State Report: Oregon

Rise of state's flagship colleges improves talent production






See also: Baseball America's Complete 2010 Draft Map


THIS YEAR'S CROP
***** One for the books
**** Banner year
*** Solid, not spectacular
** Not up to par
* Nothing to see here
Baseball remains on the rise in Oregon, thanks to the huge strides made by the state's two major-college programs. Oregon State is making its fifth regional appearance in the last six years, a run that also happens to include three straight trips to Omaha (2005-07) and back-to-back national titles in 2006 and '07. Oregon has also made swift progress since the return of its baseball program last season, reaching regionals this year for the first time since 1964.

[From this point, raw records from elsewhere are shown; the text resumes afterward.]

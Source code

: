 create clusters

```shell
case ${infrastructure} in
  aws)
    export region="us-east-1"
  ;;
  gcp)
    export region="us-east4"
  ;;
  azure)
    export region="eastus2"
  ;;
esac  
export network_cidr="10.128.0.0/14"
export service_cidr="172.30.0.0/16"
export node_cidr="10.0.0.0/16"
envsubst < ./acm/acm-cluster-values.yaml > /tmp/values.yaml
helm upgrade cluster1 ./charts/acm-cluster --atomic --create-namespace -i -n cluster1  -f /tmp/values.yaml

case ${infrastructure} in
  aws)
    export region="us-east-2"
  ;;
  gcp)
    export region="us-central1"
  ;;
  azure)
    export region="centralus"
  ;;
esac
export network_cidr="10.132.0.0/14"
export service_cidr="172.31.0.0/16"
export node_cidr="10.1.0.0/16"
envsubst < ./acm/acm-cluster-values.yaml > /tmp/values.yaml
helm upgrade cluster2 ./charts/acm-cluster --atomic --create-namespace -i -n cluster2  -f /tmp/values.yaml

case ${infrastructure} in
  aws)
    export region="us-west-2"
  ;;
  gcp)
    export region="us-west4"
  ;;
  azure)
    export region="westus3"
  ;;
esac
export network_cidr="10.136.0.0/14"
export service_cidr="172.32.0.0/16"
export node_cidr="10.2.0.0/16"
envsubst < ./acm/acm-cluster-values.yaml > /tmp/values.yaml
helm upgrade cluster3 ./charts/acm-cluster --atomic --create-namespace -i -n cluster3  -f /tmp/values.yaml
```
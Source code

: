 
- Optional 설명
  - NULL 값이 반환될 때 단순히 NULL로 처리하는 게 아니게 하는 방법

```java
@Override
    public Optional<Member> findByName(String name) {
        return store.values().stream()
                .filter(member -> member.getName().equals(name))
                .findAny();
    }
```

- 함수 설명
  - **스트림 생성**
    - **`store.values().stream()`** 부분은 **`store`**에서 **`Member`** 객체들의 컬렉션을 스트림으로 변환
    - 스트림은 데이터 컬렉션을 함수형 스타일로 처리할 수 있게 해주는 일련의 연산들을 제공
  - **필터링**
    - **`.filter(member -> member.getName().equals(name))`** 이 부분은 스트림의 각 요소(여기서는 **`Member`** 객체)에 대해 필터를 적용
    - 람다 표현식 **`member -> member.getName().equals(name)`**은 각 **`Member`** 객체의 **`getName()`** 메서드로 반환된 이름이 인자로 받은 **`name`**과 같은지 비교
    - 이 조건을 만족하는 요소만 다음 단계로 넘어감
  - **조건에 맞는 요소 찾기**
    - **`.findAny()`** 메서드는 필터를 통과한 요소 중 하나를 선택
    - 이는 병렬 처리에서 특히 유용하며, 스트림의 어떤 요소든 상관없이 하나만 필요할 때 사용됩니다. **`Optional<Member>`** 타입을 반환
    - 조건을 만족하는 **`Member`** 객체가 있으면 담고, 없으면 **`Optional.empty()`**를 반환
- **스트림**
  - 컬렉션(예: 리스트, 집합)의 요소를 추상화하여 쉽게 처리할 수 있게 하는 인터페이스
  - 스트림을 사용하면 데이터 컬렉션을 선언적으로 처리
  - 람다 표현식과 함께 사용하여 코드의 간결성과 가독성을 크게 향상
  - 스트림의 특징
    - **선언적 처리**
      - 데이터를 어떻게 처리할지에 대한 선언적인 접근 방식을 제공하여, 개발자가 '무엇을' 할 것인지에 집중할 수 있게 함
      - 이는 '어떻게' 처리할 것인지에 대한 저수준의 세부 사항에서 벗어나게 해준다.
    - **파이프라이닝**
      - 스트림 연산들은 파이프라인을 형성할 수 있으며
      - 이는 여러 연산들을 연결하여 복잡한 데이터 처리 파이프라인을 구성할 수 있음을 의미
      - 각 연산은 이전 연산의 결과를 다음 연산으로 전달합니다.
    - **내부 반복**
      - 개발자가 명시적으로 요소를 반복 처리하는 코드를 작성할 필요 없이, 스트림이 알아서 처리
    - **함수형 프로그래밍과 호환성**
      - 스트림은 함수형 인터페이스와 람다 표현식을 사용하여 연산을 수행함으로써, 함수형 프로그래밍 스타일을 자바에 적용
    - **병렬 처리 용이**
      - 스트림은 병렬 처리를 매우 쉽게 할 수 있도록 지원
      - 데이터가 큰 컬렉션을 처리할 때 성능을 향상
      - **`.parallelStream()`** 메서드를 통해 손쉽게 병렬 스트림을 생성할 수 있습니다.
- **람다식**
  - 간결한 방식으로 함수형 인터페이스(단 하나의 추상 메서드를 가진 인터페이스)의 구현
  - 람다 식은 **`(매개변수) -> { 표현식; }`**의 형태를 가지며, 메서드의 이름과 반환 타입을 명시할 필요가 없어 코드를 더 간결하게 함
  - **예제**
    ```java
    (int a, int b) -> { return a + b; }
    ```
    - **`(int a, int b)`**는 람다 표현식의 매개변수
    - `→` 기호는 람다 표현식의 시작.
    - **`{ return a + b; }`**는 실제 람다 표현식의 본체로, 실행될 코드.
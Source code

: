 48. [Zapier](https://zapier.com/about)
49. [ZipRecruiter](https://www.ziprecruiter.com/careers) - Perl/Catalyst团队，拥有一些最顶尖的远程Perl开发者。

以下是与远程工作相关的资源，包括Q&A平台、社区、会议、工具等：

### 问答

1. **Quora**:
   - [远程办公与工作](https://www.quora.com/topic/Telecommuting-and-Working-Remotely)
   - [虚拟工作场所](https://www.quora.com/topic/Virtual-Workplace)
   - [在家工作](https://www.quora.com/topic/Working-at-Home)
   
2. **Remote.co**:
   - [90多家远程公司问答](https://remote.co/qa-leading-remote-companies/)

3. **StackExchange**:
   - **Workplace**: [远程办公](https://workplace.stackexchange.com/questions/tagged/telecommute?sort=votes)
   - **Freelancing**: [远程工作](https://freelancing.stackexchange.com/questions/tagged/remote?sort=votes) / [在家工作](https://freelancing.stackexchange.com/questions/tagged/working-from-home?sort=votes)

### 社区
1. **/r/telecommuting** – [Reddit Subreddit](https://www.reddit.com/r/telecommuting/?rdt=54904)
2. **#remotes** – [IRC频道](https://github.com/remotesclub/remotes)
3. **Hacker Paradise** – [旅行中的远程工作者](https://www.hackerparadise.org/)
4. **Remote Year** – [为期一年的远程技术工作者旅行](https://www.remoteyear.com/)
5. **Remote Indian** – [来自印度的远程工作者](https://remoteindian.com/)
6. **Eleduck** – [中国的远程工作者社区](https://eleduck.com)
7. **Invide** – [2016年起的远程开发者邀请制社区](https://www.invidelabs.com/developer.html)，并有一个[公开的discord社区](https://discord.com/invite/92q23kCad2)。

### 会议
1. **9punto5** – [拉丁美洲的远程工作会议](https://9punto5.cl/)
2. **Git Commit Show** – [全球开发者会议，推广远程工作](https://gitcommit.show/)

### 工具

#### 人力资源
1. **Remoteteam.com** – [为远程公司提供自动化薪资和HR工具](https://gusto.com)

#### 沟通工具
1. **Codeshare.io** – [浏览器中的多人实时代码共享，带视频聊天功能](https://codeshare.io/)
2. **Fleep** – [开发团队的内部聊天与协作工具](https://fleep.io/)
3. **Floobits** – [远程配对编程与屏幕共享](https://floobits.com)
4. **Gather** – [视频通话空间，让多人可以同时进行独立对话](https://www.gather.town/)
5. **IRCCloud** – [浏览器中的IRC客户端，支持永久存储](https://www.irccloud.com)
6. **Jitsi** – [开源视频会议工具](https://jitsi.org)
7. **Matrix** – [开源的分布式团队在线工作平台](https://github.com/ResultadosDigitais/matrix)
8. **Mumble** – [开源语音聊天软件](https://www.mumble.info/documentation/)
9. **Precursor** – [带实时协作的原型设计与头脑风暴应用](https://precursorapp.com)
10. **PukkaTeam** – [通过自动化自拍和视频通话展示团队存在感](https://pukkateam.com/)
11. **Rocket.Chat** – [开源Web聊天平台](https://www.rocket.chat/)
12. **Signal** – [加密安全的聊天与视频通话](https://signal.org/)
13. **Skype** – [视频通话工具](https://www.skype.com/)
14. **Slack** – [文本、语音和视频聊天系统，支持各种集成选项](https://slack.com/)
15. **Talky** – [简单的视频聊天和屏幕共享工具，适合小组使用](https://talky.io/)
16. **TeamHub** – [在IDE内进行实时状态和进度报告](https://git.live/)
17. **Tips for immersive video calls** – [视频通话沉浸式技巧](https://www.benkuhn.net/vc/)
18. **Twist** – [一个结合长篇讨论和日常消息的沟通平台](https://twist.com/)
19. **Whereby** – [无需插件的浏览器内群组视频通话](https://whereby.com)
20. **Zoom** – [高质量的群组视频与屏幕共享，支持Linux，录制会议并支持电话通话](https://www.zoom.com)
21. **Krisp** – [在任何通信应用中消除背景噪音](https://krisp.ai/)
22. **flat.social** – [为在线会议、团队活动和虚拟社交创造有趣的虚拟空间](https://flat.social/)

Yet this spring was a bit disappointing for scouts in terms of draft talent. Most players didn't perform up to expectations, and few improved their draft stock, so teams may have difficult decisions on where to select them. The college players still dominate the talent list, however, and most of the top high school and junior college players will probably head to four-year colleges rather than pro ball.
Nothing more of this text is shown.